WORK INSTRUCTIONS »
All lines holding the word "when" are to be copied from the records beneath.

PROVIDED DATA »
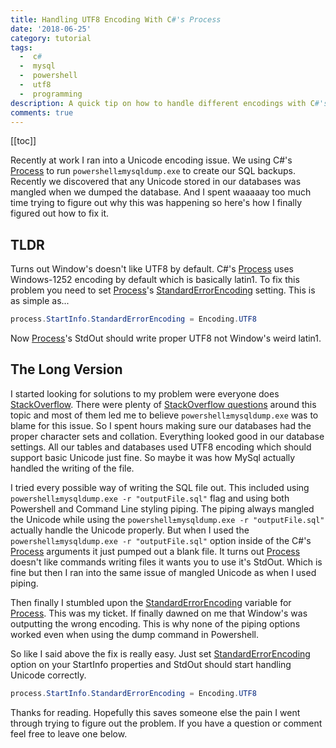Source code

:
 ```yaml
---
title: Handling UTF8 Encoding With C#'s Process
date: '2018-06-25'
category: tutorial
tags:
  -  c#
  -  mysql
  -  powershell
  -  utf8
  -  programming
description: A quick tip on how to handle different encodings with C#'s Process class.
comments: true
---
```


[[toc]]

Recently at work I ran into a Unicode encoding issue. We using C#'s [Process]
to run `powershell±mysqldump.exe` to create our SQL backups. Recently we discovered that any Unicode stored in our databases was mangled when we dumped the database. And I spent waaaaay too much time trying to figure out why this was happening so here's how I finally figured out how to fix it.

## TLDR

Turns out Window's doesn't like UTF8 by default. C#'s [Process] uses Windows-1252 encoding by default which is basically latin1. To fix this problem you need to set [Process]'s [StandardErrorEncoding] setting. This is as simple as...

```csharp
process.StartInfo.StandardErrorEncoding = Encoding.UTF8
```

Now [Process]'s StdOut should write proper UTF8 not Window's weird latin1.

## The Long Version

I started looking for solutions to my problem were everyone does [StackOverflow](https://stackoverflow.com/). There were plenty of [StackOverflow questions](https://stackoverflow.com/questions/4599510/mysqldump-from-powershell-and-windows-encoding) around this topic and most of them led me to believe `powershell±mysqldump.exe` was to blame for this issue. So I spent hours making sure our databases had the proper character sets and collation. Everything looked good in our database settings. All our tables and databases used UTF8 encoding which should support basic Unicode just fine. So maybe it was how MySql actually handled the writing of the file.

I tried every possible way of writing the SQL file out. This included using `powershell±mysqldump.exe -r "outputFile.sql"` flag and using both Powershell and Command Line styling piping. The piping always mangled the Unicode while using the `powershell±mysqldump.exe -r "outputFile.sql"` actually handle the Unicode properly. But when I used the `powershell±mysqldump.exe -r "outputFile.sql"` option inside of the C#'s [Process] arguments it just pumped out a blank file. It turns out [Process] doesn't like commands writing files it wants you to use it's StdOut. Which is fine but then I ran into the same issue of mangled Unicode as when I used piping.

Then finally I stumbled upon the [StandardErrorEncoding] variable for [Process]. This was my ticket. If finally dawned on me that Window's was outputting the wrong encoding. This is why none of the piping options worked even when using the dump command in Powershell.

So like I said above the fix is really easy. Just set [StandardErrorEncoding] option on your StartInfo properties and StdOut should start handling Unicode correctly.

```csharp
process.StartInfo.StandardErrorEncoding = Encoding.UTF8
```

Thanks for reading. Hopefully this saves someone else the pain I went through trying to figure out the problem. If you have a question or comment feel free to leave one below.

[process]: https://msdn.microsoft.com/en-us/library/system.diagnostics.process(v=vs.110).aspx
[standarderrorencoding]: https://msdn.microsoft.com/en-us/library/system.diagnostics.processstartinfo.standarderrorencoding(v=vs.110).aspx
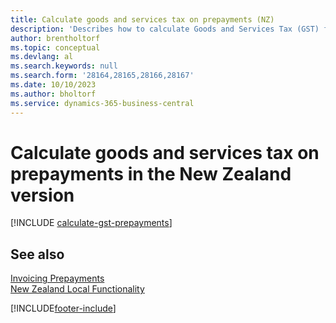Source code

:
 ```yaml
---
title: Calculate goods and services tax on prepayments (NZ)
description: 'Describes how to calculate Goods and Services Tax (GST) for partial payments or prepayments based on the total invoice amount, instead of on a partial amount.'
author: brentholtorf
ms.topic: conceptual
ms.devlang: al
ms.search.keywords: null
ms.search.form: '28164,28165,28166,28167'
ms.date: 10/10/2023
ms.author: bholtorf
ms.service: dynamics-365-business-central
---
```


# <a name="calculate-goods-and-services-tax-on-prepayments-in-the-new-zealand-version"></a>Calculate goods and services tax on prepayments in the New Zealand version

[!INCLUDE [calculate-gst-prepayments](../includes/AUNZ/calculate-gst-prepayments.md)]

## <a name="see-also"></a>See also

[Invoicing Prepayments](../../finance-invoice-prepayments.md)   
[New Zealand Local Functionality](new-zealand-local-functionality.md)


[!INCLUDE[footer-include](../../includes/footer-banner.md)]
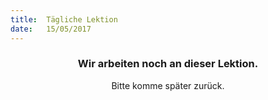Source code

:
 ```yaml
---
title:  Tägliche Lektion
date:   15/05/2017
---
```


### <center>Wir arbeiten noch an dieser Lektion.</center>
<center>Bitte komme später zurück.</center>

==

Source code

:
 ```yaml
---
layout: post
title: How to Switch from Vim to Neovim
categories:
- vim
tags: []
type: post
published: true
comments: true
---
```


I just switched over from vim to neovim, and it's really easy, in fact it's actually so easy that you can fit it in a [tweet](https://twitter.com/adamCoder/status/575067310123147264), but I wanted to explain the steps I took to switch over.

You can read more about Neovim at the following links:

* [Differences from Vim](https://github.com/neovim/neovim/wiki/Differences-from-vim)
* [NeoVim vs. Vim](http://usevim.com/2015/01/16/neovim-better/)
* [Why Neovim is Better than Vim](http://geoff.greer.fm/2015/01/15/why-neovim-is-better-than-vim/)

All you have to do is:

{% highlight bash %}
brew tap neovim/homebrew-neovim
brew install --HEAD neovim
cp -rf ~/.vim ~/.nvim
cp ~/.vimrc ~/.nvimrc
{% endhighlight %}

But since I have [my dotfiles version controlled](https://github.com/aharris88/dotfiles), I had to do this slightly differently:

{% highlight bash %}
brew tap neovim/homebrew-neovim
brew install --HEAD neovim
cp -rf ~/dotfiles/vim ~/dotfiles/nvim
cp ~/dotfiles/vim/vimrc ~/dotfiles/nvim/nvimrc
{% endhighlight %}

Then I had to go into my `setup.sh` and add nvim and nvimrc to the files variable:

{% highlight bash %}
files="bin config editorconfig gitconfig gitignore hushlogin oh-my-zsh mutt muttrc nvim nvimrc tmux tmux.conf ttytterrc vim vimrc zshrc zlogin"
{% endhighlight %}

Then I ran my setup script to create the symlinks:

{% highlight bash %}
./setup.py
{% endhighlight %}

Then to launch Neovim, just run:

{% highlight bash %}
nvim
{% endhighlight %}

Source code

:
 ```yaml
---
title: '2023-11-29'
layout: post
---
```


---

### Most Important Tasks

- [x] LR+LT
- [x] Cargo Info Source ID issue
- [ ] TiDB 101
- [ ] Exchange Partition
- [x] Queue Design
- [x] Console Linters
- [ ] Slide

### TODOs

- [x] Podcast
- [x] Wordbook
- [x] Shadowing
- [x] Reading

* * *

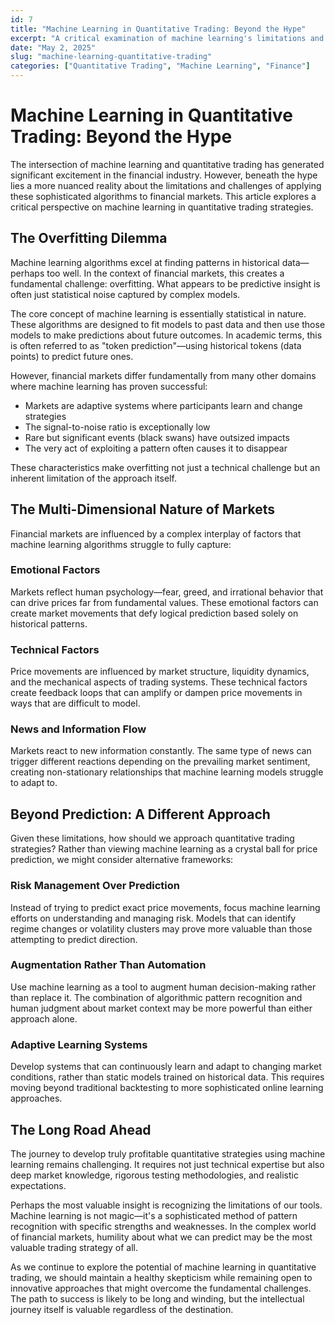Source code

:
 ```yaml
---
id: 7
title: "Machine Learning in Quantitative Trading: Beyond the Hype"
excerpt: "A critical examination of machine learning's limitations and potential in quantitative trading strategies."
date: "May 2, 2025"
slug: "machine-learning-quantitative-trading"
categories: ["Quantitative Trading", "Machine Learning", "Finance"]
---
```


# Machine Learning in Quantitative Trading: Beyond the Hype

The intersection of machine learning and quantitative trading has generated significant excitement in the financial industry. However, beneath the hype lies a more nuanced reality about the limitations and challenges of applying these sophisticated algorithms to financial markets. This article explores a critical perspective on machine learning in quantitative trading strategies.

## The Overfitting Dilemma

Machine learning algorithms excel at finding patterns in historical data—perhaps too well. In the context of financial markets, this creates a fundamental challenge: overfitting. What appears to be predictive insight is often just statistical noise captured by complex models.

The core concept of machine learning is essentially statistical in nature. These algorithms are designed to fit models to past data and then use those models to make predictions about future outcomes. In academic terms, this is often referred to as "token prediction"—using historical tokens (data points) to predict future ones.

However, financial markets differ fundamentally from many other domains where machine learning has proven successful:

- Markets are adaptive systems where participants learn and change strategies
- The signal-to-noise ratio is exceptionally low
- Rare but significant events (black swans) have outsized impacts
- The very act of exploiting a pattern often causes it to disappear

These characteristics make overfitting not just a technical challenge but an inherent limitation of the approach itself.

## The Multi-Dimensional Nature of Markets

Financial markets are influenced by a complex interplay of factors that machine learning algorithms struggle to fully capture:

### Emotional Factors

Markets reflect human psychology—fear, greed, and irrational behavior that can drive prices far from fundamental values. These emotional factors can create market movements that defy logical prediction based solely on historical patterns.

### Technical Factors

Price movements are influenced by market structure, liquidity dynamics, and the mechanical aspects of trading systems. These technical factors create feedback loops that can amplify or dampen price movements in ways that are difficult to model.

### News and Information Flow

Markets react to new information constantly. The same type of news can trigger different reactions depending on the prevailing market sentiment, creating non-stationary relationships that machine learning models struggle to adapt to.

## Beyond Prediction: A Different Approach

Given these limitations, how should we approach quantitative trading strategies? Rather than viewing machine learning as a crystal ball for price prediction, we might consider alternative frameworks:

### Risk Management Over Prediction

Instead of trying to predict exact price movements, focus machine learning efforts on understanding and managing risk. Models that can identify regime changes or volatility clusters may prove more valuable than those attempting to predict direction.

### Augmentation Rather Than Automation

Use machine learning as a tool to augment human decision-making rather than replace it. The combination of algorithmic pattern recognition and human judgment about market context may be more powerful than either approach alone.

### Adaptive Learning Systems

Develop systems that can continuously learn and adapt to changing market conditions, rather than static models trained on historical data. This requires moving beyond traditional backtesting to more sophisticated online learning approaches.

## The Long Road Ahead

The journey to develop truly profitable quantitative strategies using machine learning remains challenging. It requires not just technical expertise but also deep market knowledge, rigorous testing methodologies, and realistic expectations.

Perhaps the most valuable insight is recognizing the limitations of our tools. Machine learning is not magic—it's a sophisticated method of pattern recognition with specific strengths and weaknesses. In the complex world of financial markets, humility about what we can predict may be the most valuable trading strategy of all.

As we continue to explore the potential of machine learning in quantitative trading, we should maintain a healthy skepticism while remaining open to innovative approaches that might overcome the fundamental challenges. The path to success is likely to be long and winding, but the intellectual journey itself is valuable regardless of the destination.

EXERCISE SOLUTION »
to run `powershell±mysqldump.exe` to create our SQL backups. Recently we discovered that any Unicode stored in our databases was mangled when we dumped the database. And I spent waaaaay too much time trying to figure out why this was happening so here's how I finally figured out how to fix it.
I tried every possible way of writing the SQL file out. This included using `powershell±mysqldump.exe -r "outputFile.sql"` flag and using both Powershell and Command Line styling piping. The piping always mangled the Unicode while using the `powershell±mysqldump.exe -r "outputFile.sql"` actually handle the Unicode properly. But when I used the `powershell±mysqldump.exe -r "outputFile.sql"` option inside of the C#'s [Process] arguments it just pumped out a blank file. It turns out [Process] doesn't like commands writing files it wants you to use it's StdOut. Which is fine but then I ran into the same issue of mangled Unicode as when I used piping.
Then finally I stumbled upon the [StandardErrorEncoding] variable for [Process]. This was my ticket. If finally dawned on me that Window's was outputting the wrong encoding. This is why none of the piping options worked even when using the dump command in Powershell.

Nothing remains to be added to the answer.